Another hauntological element adopted by Burial is the use of static and vinyl crackle. Fisher claims this clear testimony to the past creates a kind of atemporality where “our future is looking increasingly like our past, which now looks like our future, which looks increasingly like the past…” If rave was officially dead, then Burial was its spirited afterlife.


A Brave New World

Years on and Burial is no longer the youthful rebellion. Post-rave is itself now “post,” and just as dubstep’s underground origins morphed into Skrillex chart-toppers, Burial’s musical antithesis was a sign of things to come. The “big three” major labels are Herculean in scale and scope; product placements and social media promotion are the new norm; and an artist’s “image” counts for more than it ever has. It dawns the question of whether an artist can even take the hidden path in today’s music climate.

Many inspired by Burial — most famously James Blake and Ellie Goulding (who called him an “all-time hero”) — have shaped the sounds of the 2010s and beyond, and some electronic successors will always, to an extent, keep the spirit alive — even if one must dig deeper and deeper to find it.

By avoiding the limelight, Burial has, paradoxically, branded an image that labels spend millions in marketing and media campaigns trying to accomplish. And with a maintained anonymity to the present-day, nothing has shattered the years of folklore and idealised perceptions — no scandals, no celebrity girlfriend, no camera-worn paparazzi shots of him walking to the supermarket. Just tunes.

The irony of hindsight is — regardless of motive — this has only ever worked in Burial’s favour. The less people knew, the more intrigue grew. Who knows how different things would be if his discography was met with world tours, photoshoots and a New York Times bestselling tell-all autobiography. Would the worship hold equal weight?

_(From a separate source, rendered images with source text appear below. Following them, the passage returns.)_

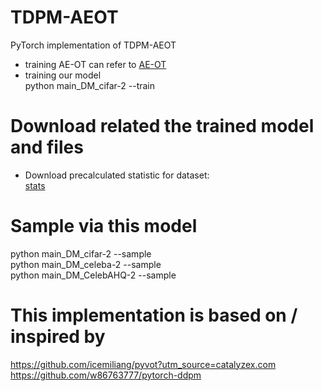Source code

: # TDPM-AEOT
PyTorch implementation of TDPM-AEOT   
* training AE-OT can refer to [AE-OT](https://github.com/icemiliang/pyvot?utm_source=catalyzex.com  )  
* training our model   
python main_DM_cifar-2    --train

# Download related the trained model and files


* Download precalculated statistic for dataset:  
[stats](https://drive.google.com/drive/folders/1_6dj0O20vXyW4rAAL97D-41rbfMy_BDd)

# Sample via this model
python main_DM_cifar-2    --sample  
python main_DM_celeba-2    --sample  
python main_DM_CelebAHQ-2    --sample

# This implementation is based on / inspired by
https://github.com/icemiliang/pyvot?utm_source=catalyzex.com  
https://github.com/w86763777/pytorch-ddpm
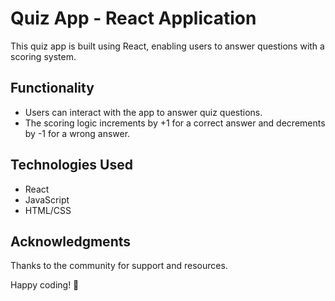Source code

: # Quiz App - React Application

This quiz app is built using React, enabling users to answer questions with a scoring system.

## Functionality

- Users can interact with the app to answer quiz questions.
- The scoring logic increments by +1 for a correct answer and decrements by -1 for a wrong answer.


## Technologies Used

- React
- JavaScript
- HTML/CSS

## Acknowledgments

Thanks to the community for support and resources.

Happy coding! 🚀
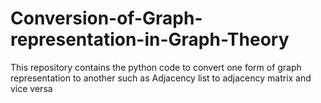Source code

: # Conversion-of-Graph-representation-in-Graph-Theory
This repository contains the python code to convert one form of graph representation to another such as Adjacency list to adjacency matrix and vice versa
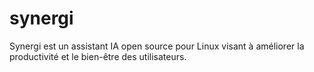 # synergi
Synergi est un assistant IA open source pour Linux visant à améliorer la productivité et le bien-être des utilisateurs.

Outside of the still existing, cult-like fandom, the general public’s fascination seems to have finally worn off. For diehard fans, sporadic releases and nothing more are something they are well accustomed to. For casual listeners, perhaps Burial is already a relic of the past, of an era that once was — similar to his own emergence a generation ago. Soon, all that may remain, are the stories, legends and myths.